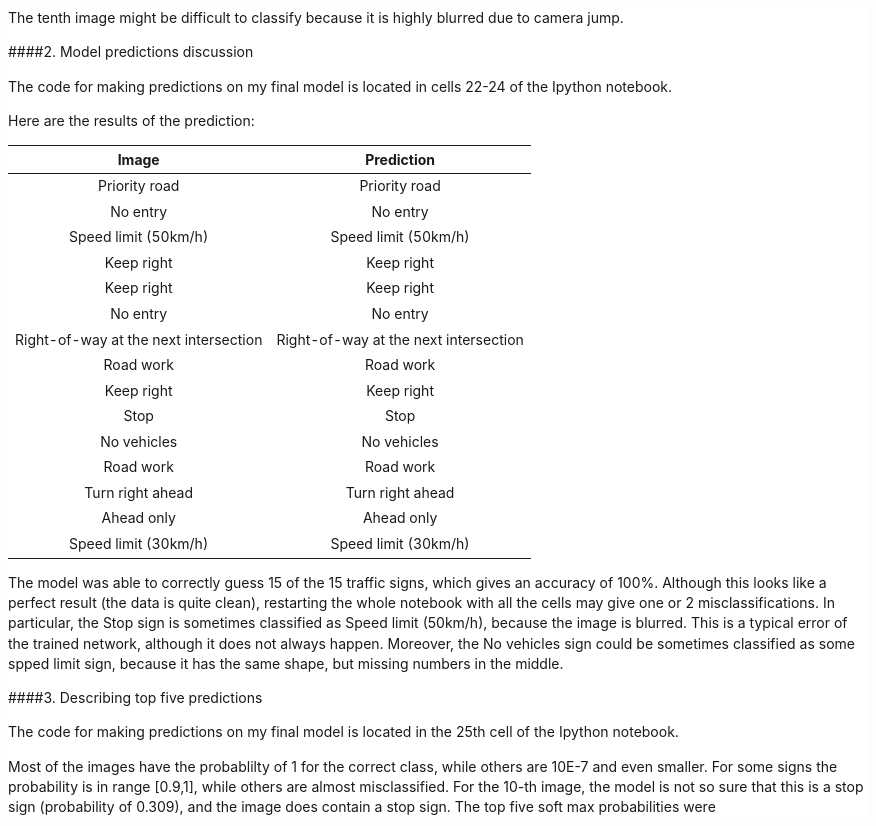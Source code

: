 The tenth image might be difficult to classify because it is highly blurred due to camera jump.

####2. Model predictions discussion

The code for making predictions on my final model is located in cells 22-24 of the Ipython notebook.

Here are the results of the prediction:

| Image			        |     Prediction	        					| 
|:---------------------:|:---------------------------------------------:| 
| Priority road      		| Priority road   									| 
| No entry    			| No entry									|
| Speed limit (50km/h)					| Speed limit (50km/h)											|
| Keep right    		| Keep right					 				|
| Keep right		| Keep right     							|
| No entry      		| No entry  									| 
| Right-of-way at the next intersection     			| Right-of-way at the next intersection 										|
| Road work					| Road work											|
| Keep right	      		| Keep right				 				|
| Stop			| Stop      							|
| No vehicles      		| No vehicles   									| 
|  Road work    			|  Road work 										|
| Turn right ahead					| Turn right ahead											|
| Ahead only      		| Ahead only					 				|
| Speed limit (30km/h)			| Speed limit (30km/h)      							|


The model was able to correctly guess 15 of the 15 traffic signs, which gives an accuracy of 100%. Although this looks like a perfect result (the data is quite clean), restarting the whole notebook with all the cells may give one or 2 misclassifications. In particular, the Stop sign is sometimes classified as Speed limit (50km/h), because the image is blurred. This is a typical error of the trained network, although it does not always happen. Moreover, the No vehicles sign could be sometimes classified as some spped limit sign, because it has the same shape, but missing numbers in the middle.

####3. Describing top five predictions

The code for making predictions on my final model is located in the 25th cell of the Ipython notebook.

Most of the images have the probablilty of 1 for the correct class, while others are 10E-7 and even smaller. For some signs the probability is in range [0.9,1], while others are almost misclassified.
For the 10-th image, the model is not so sure that this is a stop sign (probability of 0.309), and the image does contain a stop sign. The top five soft max probabilities were


[//]: # (Image References)
[image1]: ./barchart.png "Visualization"
[image4]: ./(1).png "Traffic Sign 1"
[image5]: ./(2).png "Traffic Sign 2"
[image6]: ./(3).png "Traffic Sign 3"
[image7]: ./(4).png "Traffic Sign 4"
[image8]: ./(5).png "Traffic Sign 5"
[image9]: ./(6).png "Traffic Sign 6"
[image10]: ./(7).png "Traffic Sign 7"
[image11]: ./(8).png "Traffic Sign 8"
[image12]: ./(9).png "Traffic Sign 9"
[image13]: ./(10).png "Traffic Sign 10"
[image14]: ./(11).png "Traffic Sign 11"
[image15]: ./(12).png "Traffic Sign 12"
[image16]: ./(13).png "Traffic Sign 13"
[image17]: ./(14).png "Traffic Sign 14"
[image18]: ./(15).png "Traffic Sign 15"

* _Exercise objective_: Look for the string "located" in the records, and copy every line where it is found.

* _Answer to the problem_:
The code for making predictions on my final model is located in cells 22-24 of the Ipython notebook.
The code for making predictions on my final model is located in the 25th cell of the Ipython notebook.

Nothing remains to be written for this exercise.